The difference is significant. In a d20 opposed roll system you stand to have a very good roll negated by a opposed good roll. (This also applies to a dice pool system) Or a very bad roll hit because of an opposed bad roll. (This part not so much with a dice pool, but I'm not designing a dice pool system) With a hybrid, smaller defense die added to a static defense, you get smaller defensive fluctuations. It allows for that really good roll to hit (18+7, 25 to hit still hits a 17+1d6 even when they roll a 6) and the really bad roll never will hit.

In addition it adds more options to modify armor. I could have heavy armor that is 19 with no modifier, or 15 + d6. This is now a decision you can make as a player. Do I go with the marginal statistical advantage of a 19? Or go with the possibility of a 21 sometimes, but a 16 others?

This would allow me to add more distinction between armors. Now it's not just 'Plate' a modifier like 'Mithral' could have a much larger mechanical difference instead of D&Ds "it's lighter". It could open up the possibility of layering armor. Maybe I take a "realistic" approach. Your plate gives you a 18, but now it's literally just the pl of metal. Are you putting a Gambeson on underneath? Now THAT decides your defensive die (modified by skills as appropriate)

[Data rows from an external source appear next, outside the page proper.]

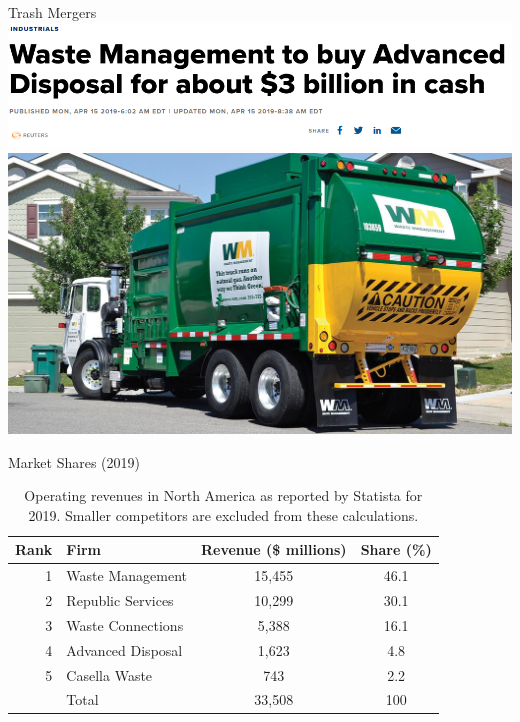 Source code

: \documentclass{beamer}
\begin{document}
\begin{frame}{Trash Mergers}
\centering
\includegraphics[width = \textwidth]{images/wmiannounce.png}
\includegraphics[width = \textwidth, height = .55\textheight]{images/wmtruck.png}
\end{frame}

\begin{frame}{Market Shares (2019)}
\begin{table}
\centering
 \begin{tabular}{r l c c}
Rank & Firm & Revenue (\$ millions) & Share (\%) \\ %
 \hline\hline
1 & Waste Management & 15,455 & 46.1 \\
2 & Republic Services & 10,299 &  30.1\\
3 & Waste Connections & 5,388 & 16.1\\
4 & Advanced Disposal & 1,623 & 4.8 \\
5 & Casella Waste & 743 & 2.2\\ \hline \hline 
& Total & 33,508 & 100
 \end{tabular}
\caption{Operating  revenues in North America as reported by Statista for 2019. Smaller competitors are excluded from these calculations.}
\end{table}
\end{frame}
\end{document}
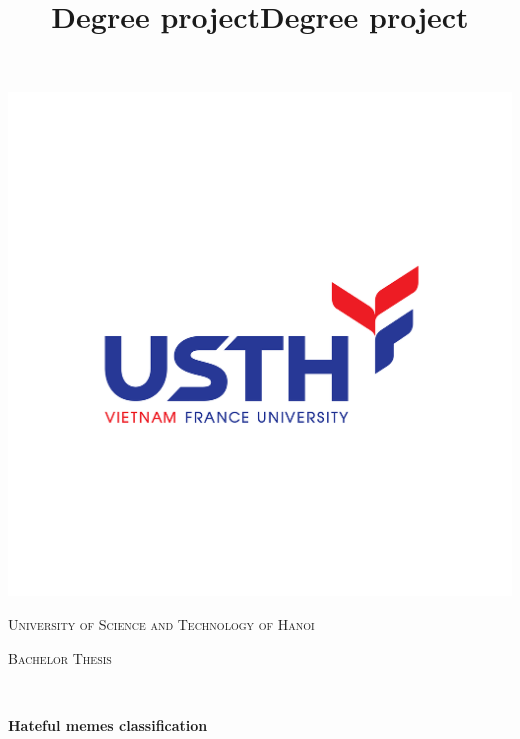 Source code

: \documentclass[12pt, twoside]{book}
\title{Degree project}
\title{Degree project}
\begin{document}
\linespread{1.25}

\thispagestyle{firststyle}
\begin{center}
  \begin{minipage}{0.48\textwidth} 
    \begin{center}
        \includegraphics[scale = 0.2]{images/usth_logo.png}
    \end{center}
  \end{minipage}
  \vspace*{-3cm}

  \vspace*{1cm}

  \textsc{\Large University of Science and Technology of Hanoi}\\[1.5cm]

  \begin{minipage}{0.9\textwidth} 
    \begin{center}
      \textsc{\LARGE Bachelor Thesis}
    \end{center}
  \end{minipage}\\[0.5cm]
  
  \vspace*{1cm}

  { \huge \bfseries Hateful memes classification}\\[0.4cm]	


\end{center}
\end{document}
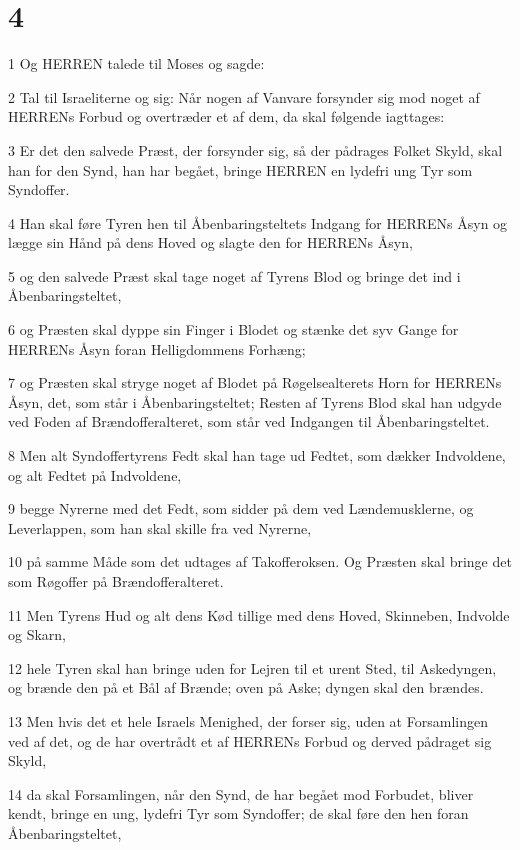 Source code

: \chapter{4}

\par 1 Og HERREN talede til Moses og sagde:
\par 2 Tal til Israeliterne og sig: Når nogen af Vanvare forsynder sig mod noget af HERRENs Forbud og overtræder et af dem, da skal følgende iagttages:
\par 3 Er det den salvede Præst, der forsynder sig, så der pådrages Folket Skyld, skal han for den Synd, han har begået, bringe HERREN en lydefri ung Tyr som Syndoffer.
\par 4 Han skal føre Tyren hen til Åbenbaringsteltets Indgang for HERRENs Åsyn og lægge sin Hånd på dens Hoved og slagte den for HERRENs Åsyn,
\par 5 og den salvede Præst skal tage noget af Tyrens Blod og bringe det ind i Åbenbaringsteltet,
\par 6 og Præsten skal dyppe sin Finger i Blodet og stænke det syv Gange for HERRENs Åsyn foran Helligdommens Forhæng;
\par 7 og Præsten skal stryge noget af Blodet på Røgelsealterets Horn for HERRENs Åsyn, det, som står i Åbenbaringsteltet; Resten af Tyrens Blod skal han udgyde ved Foden af Brændofferalteret, som står ved Indgangen til Åbenbaringsteltet.
\par 8 Men alt Syndoffertyrens Fedt skal han tage ud Fedtet, som dækker Indvoldene, og alt Fedtet på Indvoldene,
\par 9 begge Nyrerne med det Fedt, som sidder på dem ved Lændemusklerne, og Leverlappen, som han skal skille fra ved Nyrerne,
\par 10 på samme Måde som det udtages af Takofferoksen. Og Præsten skal bringe det som Røgoffer på Brændofferalteret.
\par 11 Men Tyrens Hud og alt dens Kød tillige med dens Hoved, Skinneben, Indvolde og Skarn,
\par 12 hele Tyren skal han bringe uden for Lejren til et urent Sted, til Askedyngen, og brænde den på et Bål af Brænde; oven på Aske; dyngen skal den brændes.
\par 13 Men hvis det et hele Israels Menighed, der forser sig, uden at Forsamlingen ved af det, og de har overtrådt et af HERRENs Forbud og derved pådraget sig Skyld,
\par 14 da skal Forsamlingen, når den Synd, de har begået mod Forbudet, bliver kendt, bringe en ung, lydefri Tyr som Syndoffer; de skal føre den hen foran Åbenbaringsteltet,
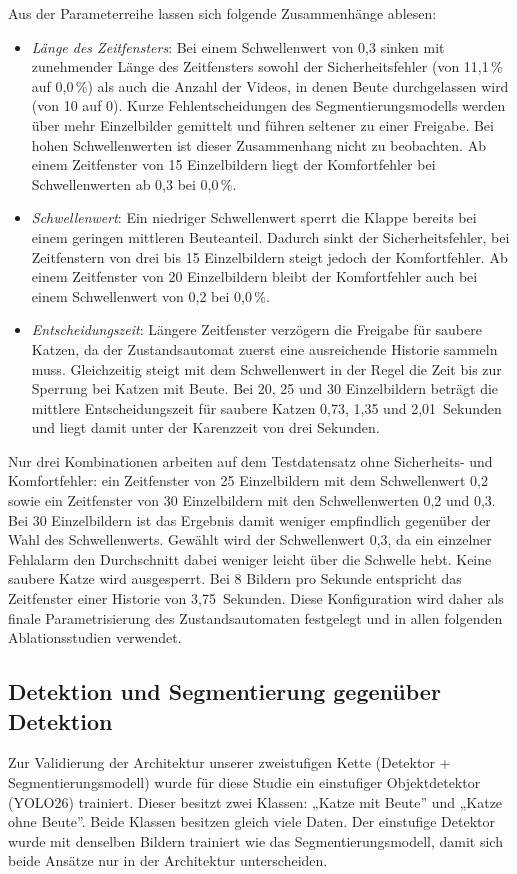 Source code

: Aus der Parameterreihe lassen sich folgende Zusammenhänge ablesen:

\begin{itemize}
    \item \emph{Länge des Zeitfensters}: Bei einem Schwellenwert von 0,3 sinken mit zunehmender Länge des Zeitfensters sowohl der Sicherheitsfehler (von 11,1\,\% auf 0,0\,\%) als auch die Anzahl der Videos, in denen Beute durchgelassen wird (von 10 auf 0). Kurze Fehlentscheidungen des Segmentierungsmodells werden über mehr Einzelbilder gemittelt und führen seltener zu einer Freigabe. Bei hohen Schwellenwerten ist dieser Zusammenhang nicht zu beobachten. Ab einem Zeitfenster von 15 Einzelbildern liegt der Komfortfehler bei Schwellenwerten ab 0,3 bei 0,0\,\%.
    \item \emph{Schwellenwert}: Ein niedriger Schwellenwert sperrt die Klappe bereits bei einem geringen mittleren Beuteanteil. Dadurch sinkt der Sicherheitsfehler, bei Zeitfenstern von drei bis 15 Einzelbildern steigt jedoch der Komfortfehler. Ab einem Zeitfenster von 20 Einzelbildern bleibt der Komfortfehler auch bei einem Schwellenwert von 0,2 bei 0,0\,\%.
    \item \emph{Entscheidungszeit}: Längere Zeitfenster verzögern die Freigabe für saubere Katzen, da der Zustandsautomat zuerst eine ausreichende Historie sammeln muss. Gleichzeitig steigt mit dem Schwellenwert in der Regel die Zeit bis zur Sperrung bei Katzen mit Beute. Bei 20, 25 und 30 Einzelbildern beträgt die mittlere Entscheidungszeit für saubere Katzen 0,73, 1,35 und 2,01~Sekunden und liegt damit unter der Karenzzeit von drei Sekunden.
\end{itemize}

Nur drei Kombinationen arbeiten auf dem Testdatensatz ohne Sicherheits- und Komfortfehler: ein Zeitfenster von 25 Einzelbildern mit dem Schwellenwert 0,2 sowie ein Zeitfenster von 30 Einzelbildern mit den Schwellenwerten 0,2 und 0,3. Bei 30 Einzelbildern ist das Ergebnis damit weniger empfindlich gegenüber der Wahl des Schwellenwerts. Gewählt wird der Schwellenwert 0,3, da ein einzelner Fehlalarm den Durchschnitt dabei weniger leicht über die Schwelle hebt. Keine saubere Katze wird ausgesperrt. Bei 8 Bildern pro Sekunde entspricht das Zeitfenster einer Historie von 3,75~Sekunden. Diese Konfiguration wird daher als finale Parametrisierung des Zustandsautomaten festgelegt und in allen folgenden Ablationsstudien verwendet.

\subsection{Detektion und Segmentierung gegenüber Detektion}
\label{sec:ablation_1stage}
Zur Validierung der Architektur unserer zweistufigen Kette (Detektor + Segmentierungsmodell) wurde für diese Studie ein einstufiger Objektdetektor (YOLO26) trainiert. Dieser besitzt zwei Klassen: „Katze mit Beute” und „Katze ohne Beute”. Beide Klassen besitzen gleich viele Daten. Der einstufige Detektor wurde mit denselben Bildern trainiert wie das Segmentierungsmodell, damit sich beide Ansätze nur in der Architektur unterscheiden.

Those are just some of my ideas for making distinctions that require a system like this (at least to work how I'm imagining it).

Also, I don't know about you, but my players LIKE to roll dice. Giving them a consistent roll on someone else's turn, even if it slightly slows the game, will keep them engaged with the action more. Which is an issue when tables get to have 7 players (like mine currently does). They act fast(ish) on their turns but lose interest during every other turn. This gives them a reason they have to pay attention, at least to the enemies turns.

Man_Over_Game
2019-07-03, 04:37 PM
Because offensive rolls will be either a d20 or 3d6. Reducing the die size there doesn't make sense, but if giving the defender an active roll to modify their defense adjusting a d6 up or down is fitting.

In that specific circumstance, maybe, but the same thing could be applied with a bonus or a penalty. Increasing a die size is the same average value of a +1 (1d6 to 1d8 is 3.5 to 4.5, or a +1 gain).

Unless there is a specific reason to include multiple dice for an attack rather than a single die with modifiers, or unless there's a reason to avoid adding modifiers altogether, I'd recommend a different approach.

Or rather:

Try to put most of the changes on one size, unless you have a reason not to.
Try to keep most of the dice to be the same type/number/size, unless you have a reason not to.
Try to use modifiers to keep things streamlined, unless you have a reason not to.

For example, choosing your offensive rolls to be 1d20 or 3d6 isn't enough of a justification to not being able to apply a -1 penalty to hit. However, if you were a specialized defensive build that managed to get your defense up to 1d12, and you still can bump it up once more (to the point where there are no more dice sizes to increment it by), and there's a special bonus for doing so, THAT'D be a valid reason.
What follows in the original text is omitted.